Title: Modulatory Effects of Cetuximab and Na-butyrate on Colon Cancer Biomarkers and Mucous Secreting Cells during Rat Colon Carcinogenesis

Elsayed I. Salim1

Professor Elsayed I. Salim has his expertise in molecular carcinogenesis, toxicogenomics, anticancer drug discovery and cancer risk assessment. He received his B.Sc. and M.Sc. degrees from Tanta university, Faculty of Science. Egypt, and his Doctorate of Medical Sciences from Osaka City University Medical School, Japan at 2000. His work focuses on the effect of different natural products during multistage carcinogenesis in animas and in vitro. He also concentrates on molecular mechanisms for cancer stem cells and nanoparticle toxicity during  carcinogenesis in vitro and in vivo.

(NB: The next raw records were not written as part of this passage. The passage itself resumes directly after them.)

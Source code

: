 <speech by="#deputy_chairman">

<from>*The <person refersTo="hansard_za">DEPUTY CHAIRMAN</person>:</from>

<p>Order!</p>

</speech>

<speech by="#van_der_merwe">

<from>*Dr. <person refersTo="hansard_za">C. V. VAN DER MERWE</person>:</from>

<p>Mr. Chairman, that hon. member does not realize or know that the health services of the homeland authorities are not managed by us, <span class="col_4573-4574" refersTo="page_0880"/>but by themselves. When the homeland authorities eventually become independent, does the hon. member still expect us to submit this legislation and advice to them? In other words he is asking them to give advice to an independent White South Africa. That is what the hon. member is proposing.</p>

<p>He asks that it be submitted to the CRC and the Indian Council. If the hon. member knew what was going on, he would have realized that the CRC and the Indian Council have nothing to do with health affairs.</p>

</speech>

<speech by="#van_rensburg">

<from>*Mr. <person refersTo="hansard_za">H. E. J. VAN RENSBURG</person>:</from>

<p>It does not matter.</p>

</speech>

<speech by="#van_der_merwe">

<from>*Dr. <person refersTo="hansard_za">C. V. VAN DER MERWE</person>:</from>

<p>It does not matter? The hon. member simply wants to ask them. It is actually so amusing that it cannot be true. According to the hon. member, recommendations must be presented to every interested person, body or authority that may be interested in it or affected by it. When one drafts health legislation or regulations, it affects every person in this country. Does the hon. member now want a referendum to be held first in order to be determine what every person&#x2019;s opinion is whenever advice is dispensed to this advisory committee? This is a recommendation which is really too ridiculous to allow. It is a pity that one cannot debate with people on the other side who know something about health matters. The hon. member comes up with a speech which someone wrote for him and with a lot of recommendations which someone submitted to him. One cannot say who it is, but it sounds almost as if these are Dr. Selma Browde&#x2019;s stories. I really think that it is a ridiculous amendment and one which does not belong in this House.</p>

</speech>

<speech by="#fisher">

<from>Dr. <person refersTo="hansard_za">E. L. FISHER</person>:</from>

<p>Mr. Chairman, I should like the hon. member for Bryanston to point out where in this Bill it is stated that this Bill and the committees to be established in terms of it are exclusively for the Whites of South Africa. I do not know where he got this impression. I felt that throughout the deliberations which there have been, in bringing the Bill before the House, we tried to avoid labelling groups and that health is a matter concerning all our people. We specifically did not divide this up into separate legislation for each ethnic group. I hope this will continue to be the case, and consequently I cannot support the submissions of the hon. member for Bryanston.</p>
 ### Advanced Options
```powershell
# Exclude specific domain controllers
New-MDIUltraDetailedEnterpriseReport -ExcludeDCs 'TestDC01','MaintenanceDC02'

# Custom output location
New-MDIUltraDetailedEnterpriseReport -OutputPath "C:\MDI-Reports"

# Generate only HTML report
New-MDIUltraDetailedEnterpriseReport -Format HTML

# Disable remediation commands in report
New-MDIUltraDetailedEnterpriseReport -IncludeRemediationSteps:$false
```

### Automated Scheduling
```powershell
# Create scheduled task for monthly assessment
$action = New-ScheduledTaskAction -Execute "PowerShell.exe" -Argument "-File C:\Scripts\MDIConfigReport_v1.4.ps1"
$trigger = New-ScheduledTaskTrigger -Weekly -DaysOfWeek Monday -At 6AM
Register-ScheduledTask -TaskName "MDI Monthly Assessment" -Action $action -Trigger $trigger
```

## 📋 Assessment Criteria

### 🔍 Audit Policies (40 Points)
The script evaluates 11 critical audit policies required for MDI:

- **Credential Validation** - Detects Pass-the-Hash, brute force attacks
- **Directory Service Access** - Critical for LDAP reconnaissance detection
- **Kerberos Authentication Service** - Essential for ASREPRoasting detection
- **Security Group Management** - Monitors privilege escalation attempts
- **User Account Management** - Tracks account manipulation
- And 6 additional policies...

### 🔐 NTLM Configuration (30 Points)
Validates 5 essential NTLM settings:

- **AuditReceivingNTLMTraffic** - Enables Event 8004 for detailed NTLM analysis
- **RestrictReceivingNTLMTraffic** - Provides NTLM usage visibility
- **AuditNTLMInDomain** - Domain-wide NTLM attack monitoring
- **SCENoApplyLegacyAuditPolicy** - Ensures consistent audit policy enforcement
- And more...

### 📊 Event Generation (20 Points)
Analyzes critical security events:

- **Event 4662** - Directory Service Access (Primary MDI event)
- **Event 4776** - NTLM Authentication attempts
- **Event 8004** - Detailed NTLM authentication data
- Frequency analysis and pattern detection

It has been recently documented that mucin depletion in colonic epithelium is a hallmark for malignant transformation in human and rodents. To study the contribution of targeted therapy for mucous secreting cells during colon carcinogenesis, we used male rats divided into 5 groups. Group 1: Normal control; group 2: 1,2-dimethylhydrazine (DMH)-injected rats; group 3: Rats injected with DMH then received 10 mg/kg/b.wt. Cetuximab, a monoclonal antibody that targets epidermal growth factor receptor (EGFR); group 4: Rats injected with DMH then i.p. treated with Na-butyrate (200mg/kg body weight), known to cause colonocytes and mucous cells differentiation. Group 5: Rats received DMH then treated with both Cetuximab and Na-butyrate at the same doses. Rats from groups 3-5 had significant lower numbers of aberrant crypt foci (ACF) and mucin depleted foci (MDF), end point biomarkers for colon cancer, as compared with the DMH-administered group (G2). Combination therapy in G5 exerted most potent effect against ACF and MDF. All treatments retained the goblet cell numbers in colonic epithelium close to control levels with better effects obtained in G5. Moreover, all treatments have significantly inhibited the cellular proliferation levels of the colonic epithelia. Further, the drugs used have modulated the mRNA expression levels of MUC-2 and c-jun genes which are correlated with mucin secretion and early colon carcinogenesis respectively with most clear effects in G5. The data show that targeting epithelial and mucous cell growth and differentiation during carcinogenesis could recuperate the rats’ colonic epithelium integrity and counter carcinogenesis and turnover towards malignancy. This could be of importance to colorectal cancer therapy.